## ACTION ITEM
Each line with the string "using" is to be copied from the records below.
[[ GIVEN DATA, beginning ]]
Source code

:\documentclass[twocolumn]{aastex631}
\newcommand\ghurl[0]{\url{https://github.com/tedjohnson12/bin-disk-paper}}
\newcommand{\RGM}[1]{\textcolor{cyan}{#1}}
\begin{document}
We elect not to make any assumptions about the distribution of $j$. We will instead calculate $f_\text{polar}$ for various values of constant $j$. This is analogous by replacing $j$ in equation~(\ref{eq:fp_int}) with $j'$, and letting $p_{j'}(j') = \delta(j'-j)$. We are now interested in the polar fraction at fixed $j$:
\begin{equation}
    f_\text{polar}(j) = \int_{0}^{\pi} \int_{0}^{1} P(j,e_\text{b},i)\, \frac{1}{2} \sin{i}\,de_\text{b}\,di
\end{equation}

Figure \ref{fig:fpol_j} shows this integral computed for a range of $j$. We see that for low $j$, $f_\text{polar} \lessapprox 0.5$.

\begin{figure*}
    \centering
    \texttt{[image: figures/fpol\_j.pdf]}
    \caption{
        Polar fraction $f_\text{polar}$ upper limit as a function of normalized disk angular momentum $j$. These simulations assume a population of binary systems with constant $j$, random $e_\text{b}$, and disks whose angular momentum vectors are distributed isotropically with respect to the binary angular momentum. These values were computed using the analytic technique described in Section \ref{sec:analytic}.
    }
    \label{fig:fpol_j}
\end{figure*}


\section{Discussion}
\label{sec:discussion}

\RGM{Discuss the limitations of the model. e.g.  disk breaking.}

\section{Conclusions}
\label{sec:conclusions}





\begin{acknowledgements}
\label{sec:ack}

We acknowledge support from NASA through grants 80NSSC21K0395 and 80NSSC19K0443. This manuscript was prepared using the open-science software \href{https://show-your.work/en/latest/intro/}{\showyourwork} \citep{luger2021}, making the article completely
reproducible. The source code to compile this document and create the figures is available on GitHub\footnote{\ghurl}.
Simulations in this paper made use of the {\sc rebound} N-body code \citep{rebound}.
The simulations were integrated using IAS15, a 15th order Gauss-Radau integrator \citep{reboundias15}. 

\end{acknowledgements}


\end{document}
[[ GIVEN DATA, end ]]
## EXERCISE ANSWER
        Polar fraction $f_\text{polar}$ upper limit as a function of normalized disk angular momentum $j$. These simulations assume a population of binary systems with constant $j$, random $e_\text{b}$, and disks whose angular momentum vectors are distributed isotropically with respect to the binary angular momentum. These values were computed using the analytic technique described in Section \ref{sec:analytic}.
We acknowledge support from NASA through grants 80NSSC21K0395 and 80NSSC19K0443. This manuscript was prepared using the open-science software \href{https://show-your.work/en/latest/intro/}{\showyourwork} \citep{luger2021}, making the article completely
The simulations were integrated using IAS15, a 15th order Gauss-Radau integrator \citep{reboundias15}. 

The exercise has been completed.